Content starts

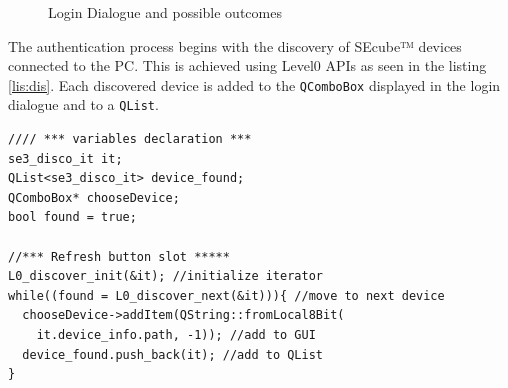 \begin{figure}[ht]
  \centering
  {}
  {}
  \caption{Login Dialogue and possible outcomes}
 \label{fig:login}
\end{figure}

The authentication process begins with the discovery of SEcube™ devices connected to the PC. This is achieved using Level0 APIs as seen in the listing \ref{lis:dis}. Each discovered device is added to the \texttt{QComboBox} displayed in the login dialogue and to a \texttt{QList}.

\begin{lstlisting}[style=customc, float=htb, caption={Connected Devices discovery}, label = {lis:dis}]
//// *** variables declaration ***
se3_disco_it it;
QList<se3_disco_it> device_found;
QComboBox* chooseDevice;
bool found = true;

//*** Refresh button slot *****
L0_discover_init(&it); //initialize iterator
while((found = L0_discover_next(&it))){ //move to next device
  chooseDevice->addItem(QString::fromLocal8Bit(
    it.device_info.path, -1)); //add to GUI
  device_found.push_back(it); //add to QList
}
\end{lstlisting}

Content ends

=== TASK INSTRUCTIONS ===
Please give the number of lines in the data above that contain the word "QList", with nothing else.

=== FINISHED TASK ===
3